So I'm feeling inspired. I've been reading some great books on writing, plus I'm feeling good about simply being prolific. Prolific is THE WORD. Because prolific is what it's all about.

As long as I can remember to simply be prolific with whatever I do, and to write and act and paint and cook and do stuff, and keep the chi moving, then I'll eventually have success. But I just have to keep on doing stuff. Doing is what makes us work. Doing is what makes the creativity appear. And loving what we do is what makes it all come on out.

I simply do. There is always something to do, whether it's read or write or paint or work on some new project. Make shit happen, sell shit, paint shit, draw shit, learn shit. Sing, paint, act, write, do theatre, do films, come up with ideas. Write essays, short stories, articles, whatever. But keep that stuff coming, and make it keep coming.
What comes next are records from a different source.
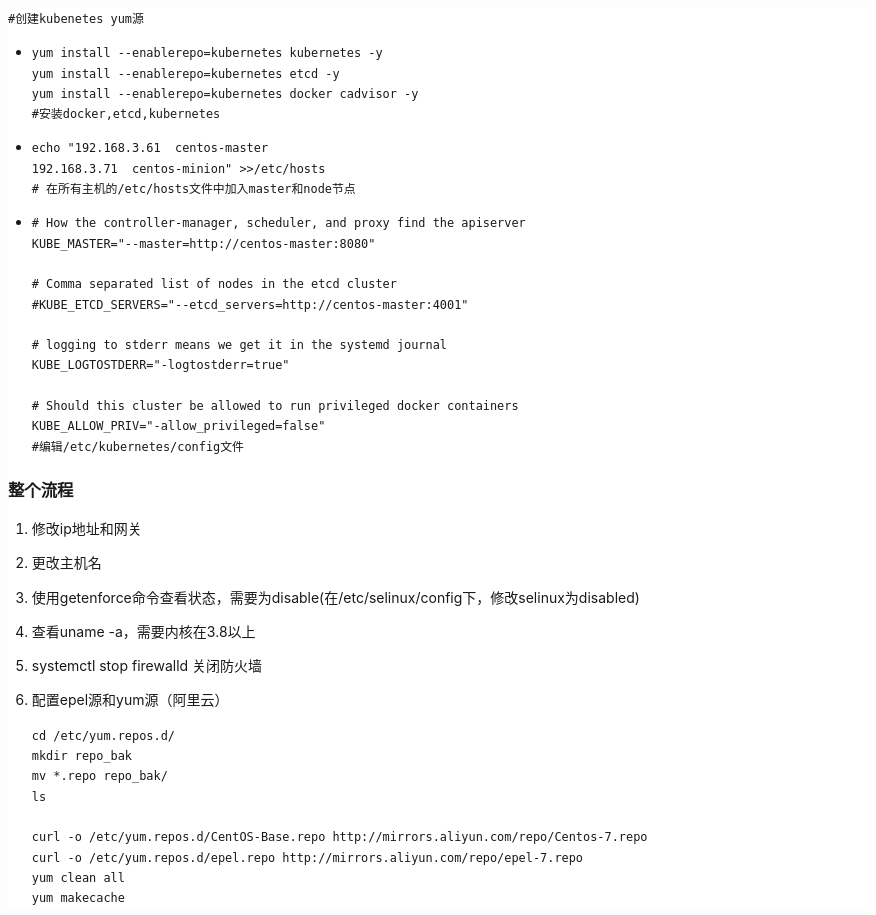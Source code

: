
   ```
  #创建kubenetes yum源
  ```

- ```shell
  yum install --enablerepo=kubernetes kubernetes -y
  yum install --enablerepo=kubernetes etcd -y
  yum install --enablerepo=kubernetes docker cadvisor -y
  #安装docker,etcd,kubernetes
  ```

- ```shell
  echo "192.168.3.61  centos-master
  192.168.3.71  centos-minion" >>/etc/hosts
  # 在所有主机的/etc/hosts文件中加入master和node节点
  ```

- ```shell
  # How the controller-manager, scheduler, and proxy find the apiserver
  KUBE_MASTER="--master=http://centos-master:8080"
  
  # Comma separated list of nodes in the etcd cluster
  #KUBE_ETCD_SERVERS="--etcd_servers=http://centos-master:4001"
  
  # logging to stderr means we get it in the systemd journal
  KUBE_LOGTOSTDERR="-logtostderr=true"
  
  # Should this cluster be allowed to run privileged docker containers
  KUBE_ALLOW_PRIV="-allow_privileged=false"
  #编辑/etc/kubernetes/config文件
  ```






### 整个流程

1. 修改ip地址和网关
2. 更改主机名
3. 使用getenforce命令查看状态，需要为disable(在/etc/selinux/config下，修改selinux为disabled)

4. 查看uname -a，需要内核在3.8以上

5. systemctl stop firewalld 关闭防火墙

6. 配置epel源和yum源（阿里云）

   ```shell
   cd /etc/yum.repos.d/
   mkdir repo_bak
   mv *.repo repo_bak/
   ls
   
   curl -o /etc/yum.repos.d/CentOS-Base.repo http://mirrors.aliyun.com/repo/Centos-7.repo
   curl -o /etc/yum.repos.d/epel.repo http://mirrors.aliyun.com/repo/epel-7.repo
   yum clean all
   yum makecache
  ```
And remember that when it's not coming, just make it come by writing ANY. OLD.SHIT.

And that really is the key. Write anything that breaks the writers or artist's block. Any old shit. Get it written or drawn or whatever, but make it come.

And don't worry about the quality, because if I take care of the quantity, God will take care of the quality. Because quality WILL pop out every now and then.

So as long as I write articles and short stories, and write them about stuff I know, i.e. ME, then I'll be fine. Write about my own experiences, about me, about my life, about what I go through.

..........................

I'm still so saddened that my ex doesn't understand me. But she never did, that's the thing. All the while we were together I was holding back a part of myself because I just didn't know what had happened. I couldn't process how I felt about her, because I simply wasn't ready. And it's only recently that I've had some real insights into what happened, and where I was at the time.

But now it would appear that her dear, insecure husband can't handle that I exist, let alone that I have my own feelings and processes around what happened that day in June 1986. It was so fundamental to me, this is the thing, because I never had anyone close before then. I'd never witnessed anyone that deeply, profoundly hurt before, and it was my opportunity to get close to someone. It was my opportunity to get close to her.

But the thing was, I didn't know what was going on at the time. I had no way of understanding what was happening to me, where I was going, what my feelings were, what it all meant. I didn't even know I was overwhelmed.

And I just then thought about the absurdity of the #metoo movement, and how most people simply don't understand men, and don't understand compassion. Women nowadays are so angry, it's terribly unattractive. Women in the 1940s understood men, and so there was a much better sexual thing, because people - men and women - were clear about their roles.

But roles changed. Men changed, not because they actually changed, but the politics of reality changed.

And now it's time to finish the fish soup.